In the end, the back and side wells come out, third seat comes out, large side garnish loosened up, the upper garnish then gets pulled out a bit and down, then fully out. Pull seat belt all the way out and put a clip to keep it from retracting. Anyone pulling a seat or seat belt--retorque to spec on install.
This is the first vehicle where I've had to dismantle almost the entire back to get at the light and light area on the frame. Looking around, seems par for vehicles these days.
At this point, I may leave the 3rd seat out. I'd rather have the space and get the proper cargo hold parts over time, or at a yard.

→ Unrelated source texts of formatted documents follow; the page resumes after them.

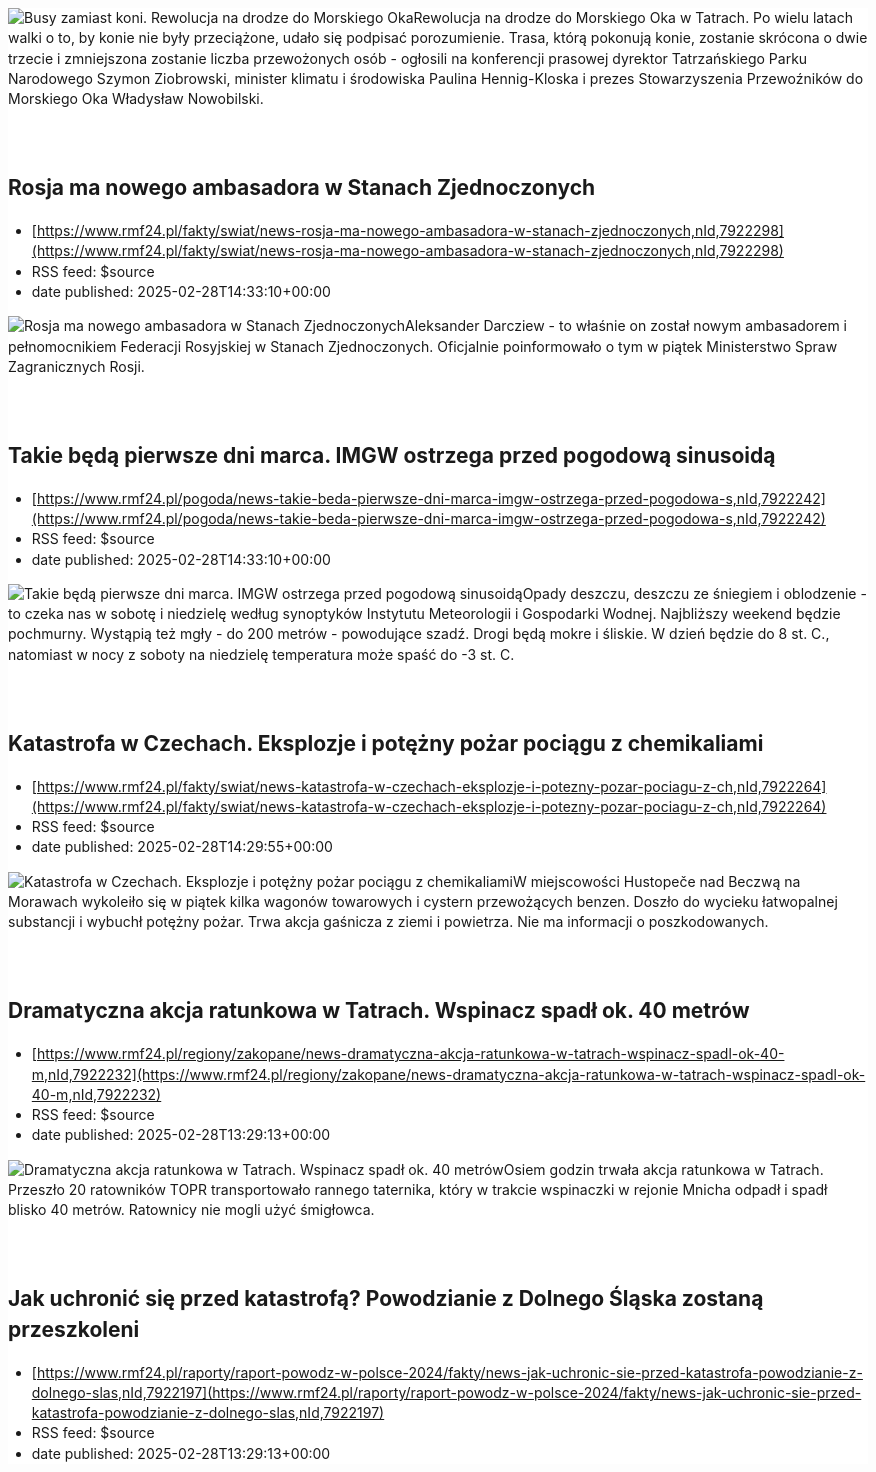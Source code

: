 <p><a href="https://www.rmf24.pl/regiony/zakopane/news-busy-zamiast-koni-rewolucja-na-drodze-do-morskiego-oka,nId,7922285"><img src="https://interia-s.pluscdn.pl/busy-zamiast-koni-rewolucja-na-drodze-do-morskiego-oka/000KOJAGD5MQV53Y-C307.jpg" alt="Busy zamiast koni. Rewolucja na drodze do Morskiego Oka" align="left" /></a>Rewolucja na drodze do Morskiego Oka w Tatrach. Po wielu latach walki o to, by konie nie były przeciążone, udało się podpisać porozumienie. Trasa, którą pokonują konie, zostanie skrócona o dwie trzecie i zmniejszona zostanie liczba przewożonych osób - ogłosili na konferencji prasowej dyrektor Tatrzańskiego Parku Narodowego Szymon Ziobrowski, minister klimatu i środowiska Paulina Hennig-Kloska i prezes Stowarzyszenia Przewoźników do Morskiego Oka Władysław Nowobilski.</p><br clear="all" />

## Rosja ma nowego ambasadora w Stanach Zjednoczonych
 - [https://www.rmf24.pl/fakty/swiat/news-rosja-ma-nowego-ambasadora-w-stanach-zjednoczonych,nId,7922298](https://www.rmf24.pl/fakty/swiat/news-rosja-ma-nowego-ambasadora-w-stanach-zjednoczonych,nId,7922298)
 - RSS feed: $source
 - date published: 2025-02-28T14:33:10+00:00

<p><a href="https://www.rmf24.pl/fakty/swiat/news-rosja-ma-nowego-ambasadora-w-stanach-zjednoczonych,nId,7922298"><img src="https://interia-s.pluscdn.pl/rosja-ma-nowego-ambasadora-w-stanach-zjednoczonych/000KOJJAWHQ7UP10-C307.jpg" alt="Rosja ma nowego ambasadora w Stanach Zjednoczonych " align="left" /></a>Aleksander Darcziew - to właśnie on został nowym ambasadorem i pełnomocnikiem Federacji Rosyjskiej w Stanach Zjednoczonych. Oficjalnie poinformowało o tym w piątek Ministerstwo Spraw Zagranicznych Rosji.</p><br clear="all" />

## Takie będą pierwsze dni marca. IMGW ostrzega przed pogodową sinusoidą
 - [https://www.rmf24.pl/pogoda/news-takie-beda-pierwsze-dni-marca-imgw-ostrzega-przed-pogodowa-s,nId,7922242](https://www.rmf24.pl/pogoda/news-takie-beda-pierwsze-dni-marca-imgw-ostrzega-przed-pogodowa-s,nId,7922242)
 - RSS feed: $source
 - date published: 2025-02-28T14:33:10+00:00

<p><a href="https://www.rmf24.pl/pogoda/news-takie-beda-pierwsze-dni-marca-imgw-ostrzega-przed-pogodowa-s,nId,7922242"><img src="https://interia-s.pluscdn.pl/takie-beda-pierwsze-dni-marca-imgw-ostrzega-przed-pogodowa-s/000KOIV6G8PVD5OX-C307.jpg" alt="Takie będą pierwsze dni marca. IMGW ostrzega przed pogodową sinusoidą " align="left" /></a>Opady deszczu, deszczu ze śniegiem i oblodzenie - to czeka nas w sobotę i niedzielę według synoptyków Instytutu Meteorologii i Gospodarki Wodnej. Najbliższy weekend będzie pochmurny. Wystąpią też mgły - do 200 metrów - powodujące szadź. Drogi będą mokre i śliskie. W dzień będzie do 8 st. C., natomiast w nocy z soboty na niedzielę temperatura może spaść do -3 st. C. </p><br clear="all" />

## Katastrofa w Czechach. Eksplozje i potężny pożar pociągu z chemikaliami
 - [https://www.rmf24.pl/fakty/swiat/news-katastrofa-w-czechach-eksplozje-i-potezny-pozar-pociagu-z-ch,nId,7922264](https://www.rmf24.pl/fakty/swiat/news-katastrofa-w-czechach-eksplozje-i-potezny-pozar-pociagu-z-ch,nId,7922264)
 - RSS feed: $source
 - date published: 2025-02-28T14:29:55+00:00

<p><a href="https://www.rmf24.pl/fakty/swiat/news-katastrofa-w-czechach-eksplozje-i-potezny-pozar-pociagu-z-ch,nId,7922264"><img src="https://interia-s.pluscdn.pl/katastrofa-w-czechach-eksplozje-i-potezny-pozar-pociagu-z-ch/000KOJGLJC2DLY18-C307.jpg" alt="Katastrofa w Czechach. Eksplozje i potężny pożar pociągu z chemikaliami" align="left" /></a>W miejscowości Hustopeče nad Beczwą na Morawach wykoleiło się w piątek kilka wagonów towarowych i cystern przewożących benzen. Doszło do wycieku łatwopalnej substancji i wybuchł potężny pożar. Trwa akcja gaśnicza z ziemi i powietrza. Nie ma informacji o poszkodowanych.</p><br clear="all" />

## Dramatyczna akcja ratunkowa w Tatrach. Wspinacz spadł ok. 40 metrów
 - [https://www.rmf24.pl/regiony/zakopane/news-dramatyczna-akcja-ratunkowa-w-tatrach-wspinacz-spadl-ok-40-m,nId,7922232](https://www.rmf24.pl/regiony/zakopane/news-dramatyczna-akcja-ratunkowa-w-tatrach-wspinacz-spadl-ok-40-m,nId,7922232)
 - RSS feed: $source
 - date published: 2025-02-28T13:29:13+00:00

<p><a href="https://www.rmf24.pl/regiony/zakopane/news-dramatyczna-akcja-ratunkowa-w-tatrach-wspinacz-spadl-ok-40-m,nId,7922232"><img src="https://interia-s.pluscdn.pl/dramatyczna-akcja-ratunkowa-w-tatrach-wspinacz-spadl-ok-40-m/000KOIRXJOPKPVC2-C307.jpg" alt="Dramatyczna akcja ratunkowa w Tatrach. Wspinacz spadł ok. 40 metrów" align="left" /></a>Osiem godzin trwała akcja ratunkowa w Tatrach. Przeszło 20 ratowników TOPR transportowało rannego taternika, który w trakcie wspinaczki w rejonie Mnicha odpadł i spadł blisko 40 metrów. Ratownicy nie mogli użyć śmigłowca.</p><br clear="all" />

## Jak uchronić się przed katastrofą? Powodzianie z Dolnego Śląska zostaną przeszkoleni
 - [https://www.rmf24.pl/raporty/raport-powodz-w-polsce-2024/fakty/news-jak-uchronic-sie-przed-katastrofa-powodzianie-z-dolnego-slas,nId,7922197](https://www.rmf24.pl/raporty/raport-powodz-w-polsce-2024/fakty/news-jak-uchronic-sie-przed-katastrofa-powodzianie-z-dolnego-slas,nId,7922197)
 - RSS feed: $source
 - date published: 2025-02-28T13:29:13+00:00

Dent repair prep. Car vs tree branch from the storm the blew through NE. Classic 'if only I had parked a foot forward.'
At this point, I may leave the 3rd seat out. I'd rather have the space and get the proper cargo hold parts over time, or at a yard.
Yikes, that's no fun what you had to go through. I have to park my HL outside and that's one thing I'm always paranoid of whenever a big storm rolls through. But I'm like you, not a fan of letting non dealer shops work on my car (unless I know for a fact they are good).
But you aren't the only person who has taken out the 3rd row and left it out. A few people here (Traildust) has swapped their 3rd row for the cargo bin that comes on non-3rd row equipped vehicles. It would be nice to free up that space, especially considering I think I've used my 3rd row once in almost 2 years. I've looked online the OEM cargo bin parts are expensive (like $400+ if I remember correctly) if you look at an online Toyota dealership store. At this point you should be able to find highlanders in junkyards, but most come with 3rd-rows so its definitely going to be hit or miss trying to find one with the cargo bin.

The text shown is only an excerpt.